1st
Here’s the final entry in our conversation with Phileena Heuertz about her recently released Likewise book, Pilgrimage of a Soul.
***
(SD) How’s it feel to have your first book coming out? What are you most excited about? Most anxious about?
(PH) It feels satisfying and terrifying at the same time. Satisfying because I’ve been true to myself in what I’ve written and furthermore in how I’ve lived. It feels terrifying because I’m offering myself to a large audience in a new way. Some of my friends, family and coworkers don’t even know some of the things I’ve written in this book about myself, my life and my experiences. In putting my experiences—some of which are very vulnerable—and my voice out there in this way, I am subject to the response of others. Will my book offer healthy influence, stimulate positive change, encourage people to deepen their faith and relationship with God? Or will it bring criticism and judgment to my message, my life? Probably both.
I think publishing this book is a new experience for me of living into Jesus’ exhortation to “count the cost and take up the cross.” When we acknowledge the work of God in us and offer that witness to the world, we are subject to both: glory and shame, praise and ridicule.
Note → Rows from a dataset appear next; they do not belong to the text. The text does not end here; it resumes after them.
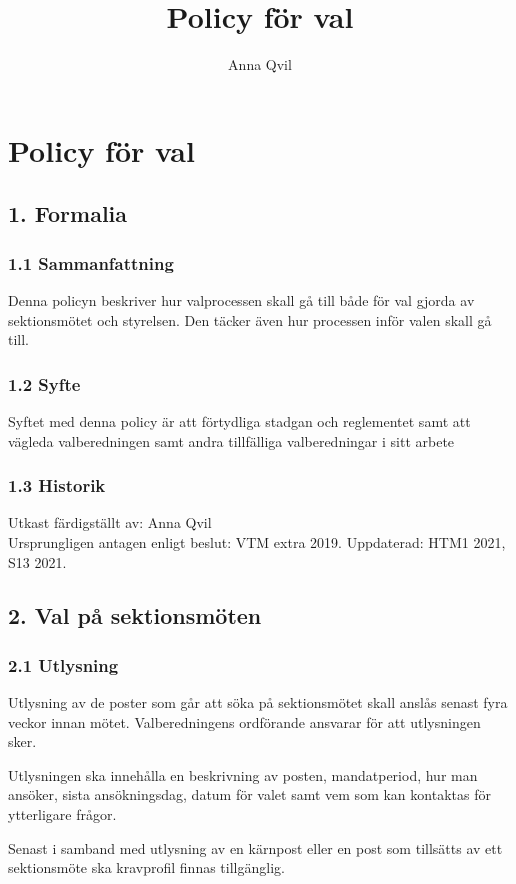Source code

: \documentclass{dsekkallelse}
\title{Policy för val}
\author{Anna Qvil}
\begin{document}
\section{Policy för val}

\subsection{1. Formalia}

\subsubsection{1.1 Sammanfattning}
Denna policyn beskriver hur valprocessen skall gå till både för val gjorda av sektionsmötet och styrelsen. Den täcker även hur processen inför valen skall gå till. 

\subsubsection{1.2 Syfte}
Syftet med denna policy är att förtydliga stadgan och reglementet samt att vägleda valberedningen samt andra tillfälliga valberedningar i sitt arbete

\subsubsection{1.3 Historik}
Utkast färdigställt av: Anna Qvil \\
Ursprungligen antagen enligt beslut: VTM extra 2019.
Uppdaterad: HTM1 2021, S13 2021. 

\subsection{2. Val på sektionsmöten}

\subsubsection{2.1 Utlysning}
Utlysning av de poster som går att söka på sektionsmötet skall anslås senast fyra veckor innan mötet. Valberedningens ordförande ansvarar för att utlysningen sker. 

Utlysningen ska innehålla en beskrivning av posten, mandatperiod, hur man ansöker, sista  ansökningsdag, datum för valet samt vem som kan kontaktas för ytterligare frågor. 

Senast i samband med utlysning av en kärnpost eller en post som tillsätts av ett sektionsmöte ska kravprofil finnas tillgänglig.
\end{document}
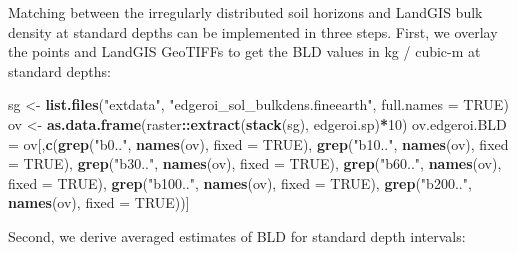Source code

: \documentclass[graybox,natbib,nospthms,UStrade]{svmono}
\newenvironment{Shaded}{\begin{snugshade}}{\end{snugshade}}
\newcommand{\DataTypeTok}[1]{\textcolor[rgb]{0.27,0.27,0.27}{#1}}
\newcommand{\DecValTok}[1]{\textcolor[rgb]{0.06,0.06,0.06}{#1}}
\newcommand{\KeywordTok}[1]{\textcolor[rgb]{0.27,0.27,0.27}{\textbf{#1}}}
\newcommand{\NormalTok}[1]{#1}
\newcommand{\OperatorTok}[1]{\textcolor[rgb]{0.43,0.43,0.43}{\textbf{#1}}}
\newcommand{\OtherTok}[1]{\textcolor[rgb]{0.37,0.37,0.37}{#1}}
\newcommand{\StringTok}[1]{\textcolor[rgb]{0.5,0.5,0.5}{#1}}
\begin{document}
Matching between the irregularly distributed soil horizons and LandGIS bulk density at standard depths can be implemented in three steps. First, we overlay the points and LandGIS GeoTIFFs to get the BLD values in kg / cubic-m at standard depths:

\begin{Shaded}
\begin{Highlighting}[]
\NormalTok{sg <-}\StringTok{ }\KeywordTok{list.files}\NormalTok{(}\StringTok{"extdata"}\NormalTok{, }\StringTok{"edgeroi_sol_bulkdens.fineearth"}\NormalTok{, }\DataTypeTok{full.names =} \OtherTok{TRUE}\NormalTok{)}
\NormalTok{ov <-}\StringTok{ }\KeywordTok{as.data.frame}\NormalTok{(raster}\OperatorTok{::}\KeywordTok{extract}\NormalTok{(}\KeywordTok{stack}\NormalTok{(sg), edgeroi.sp)}\OperatorTok{*}\DecValTok{10}\NormalTok{)}
\NormalTok{ov.edgeroi.BLD =}\StringTok{ }\NormalTok{ov[,}\KeywordTok{c}\NormalTok{(}\KeywordTok{grep}\NormalTok{(}\StringTok{"b0.."}\NormalTok{, }\KeywordTok{names}\NormalTok{(ov), }\DataTypeTok{fixed =} \OtherTok{TRUE}\NormalTok{), }\KeywordTok{grep}\NormalTok{(}\StringTok{"b10.."}\NormalTok{, }\KeywordTok{names}\NormalTok{(ov), }\DataTypeTok{fixed =} \OtherTok{TRUE}\NormalTok{), }
                       \KeywordTok{grep}\NormalTok{(}\StringTok{"b30.."}\NormalTok{, }\KeywordTok{names}\NormalTok{(ov), }\DataTypeTok{fixed =} \OtherTok{TRUE}\NormalTok{), }\KeywordTok{grep}\NormalTok{(}\StringTok{"b60.."}\NormalTok{, }\KeywordTok{names}\NormalTok{(ov), }\DataTypeTok{fixed =} \OtherTok{TRUE}\NormalTok{), }
                       \KeywordTok{grep}\NormalTok{(}\StringTok{"b100.."}\NormalTok{, }\KeywordTok{names}\NormalTok{(ov), }\DataTypeTok{fixed =} \OtherTok{TRUE}\NormalTok{), }\KeywordTok{grep}\NormalTok{(}\StringTok{"b200.."}\NormalTok{, }\KeywordTok{names}\NormalTok{(ov), }\DataTypeTok{fixed =} \OtherTok{TRUE}\NormalTok{))]}
\end{Highlighting}
\end{Shaded}

Second, we derive averaged estimates of BLD for standard depth intervals:
\end{document}
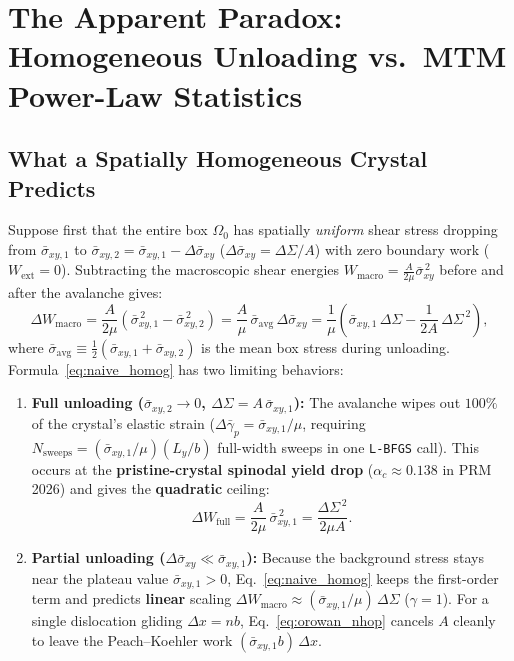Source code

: \documentclass[11pt,a4paper]{article}
\newcommand{\code}[1]{\texttt{#1}}
\newcommand{\dS}{\Delta\Sigma}
\newcommand{\dsigbar}{\Delta\bar{\sigma}_{xy}}
\newcommand{\sigbar}{\bar{\sigma}_{xy}}
\begin{document}
\section{The Apparent Paradox: Homogeneous Unloading vs.\ MTM Power-Law Statistics}
\label{sec:paradox}

\subsection{What a Spatially Homogeneous Crystal Predicts}

Suppose first that the entire box $\Omega_0$ has spatially \emph{uniform} shear stress dropping from $\bar{\sigma}_{xy,1}$ to $\bar{\sigma}_{xy,2} = \bar{\sigma}_{xy,1} - \dsigbar$ ($\dsigbar = \dS/A$) with zero boundary work ($W_{\mathrm{ext}}=0$). Subtracting the macroscopic shear energies $W_{\mathrm{macro}} = \frac{A}{2\mu}\sigbar^{\,2}$ before and after the avalanche gives:
\begin{equation}
\label{eq:naive_homog}
\Delta W_{\mathrm{macro}} = \frac{A}{2\mu}\left(\bar{\sigma}_{xy,1}^{\,2} - \bar{\sigma}_{xy,2}^{\,2}\right)
= \frac{A}{\mu}\,\bar{\sigma}_{\mathrm{avg}}\,\dsigbar
= \frac{1}{\mu}\left(\bar{\sigma}_{xy,1}\,\dS - \frac{1}{2A}\,\dS^{\,2}\right),
\end{equation}
where $\bar{\sigma}_{\mathrm{avg}} \equiv \frac{1}{2}(\bar{\sigma}_{xy,1}+\bar{\sigma}_{xy,2})$ is the mean box stress during unloading.
Formula~\eqref{eq:naive_homog} has two limiting behaviors:
\begin{enumerate}[nosep]
  \item \textbf{Full unloading ($\bar{\sigma}_{xy,2} \to 0$, $\dS = A\,\bar{\sigma}_{xy,1}$):} The avalanche wipes out $100\%$ of the crystal's elastic strain ($\Delta\bar{\gamma}_p = \bar{\sigma}_{xy,1}/\mu$, requiring $N_{\mathrm{sweeps}} = (\bar{\sigma}_{xy,1}/\mu)(L_y/b)$ full-width sweeps in one \code{L-BFGS} call). This occurs at the \textbf{pristine-crystal spinodal yield drop} ($\alpha_c \approx 0.138$ in PRM 2026) and gives the \textbf{quadratic} ceiling:
  \begin{equation}
  \Delta W_{\mathrm{full}} = \frac{A}{2\mu}\,\bar{\sigma}_{xy,1}^{\,2} = \frac{\dS^{\,2}}{2\mu A}.
  \end{equation}
  \item \textbf{Partial unloading ($\dsigbar \ll \bar{\sigma}_{xy,1}$):} Because the background stress stays near the plateau value $\bar{\sigma}_{xy,1} > 0$, Eq.~\eqref{eq:naive_homog} keeps the first-order term and predicts \textbf{linear} scaling $\Delta W_{\mathrm{macro}} \approx (\bar{\sigma}_{xy,1}/\mu)\,\dS$ ($\gamma=1$). For a single dislocation gliding $\Delta x = n b$, Eq.~\eqref{eq:orowan_nhop} cancels $A$ cleanly to leave the Peach--Koehler work $(\bar{\sigma}_{xy,1} b)\,\Delta x$.
\end{enumerate}
\end{document}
The life of Jesus demonstrates that so well, and as a Christian I want to follow him. As I attempt to follow him, what I find is that regardless of what others say or think about me (for the good or bad), I remain a beloved daughter of God—more and more I am convinced that nothing I do and nothing anyone else does to me or says about me can change that.
Christianity is not the moral achievement contest we tend to make it out to be. If it is, none of us will win. Easy to believe but hard to live. The test comes when we experience criticism and judgment. But the true self isn’t swayed by the opinions of others. It’s the false self that is tossed back and forth by praise and ridicule. This is what I’m learning.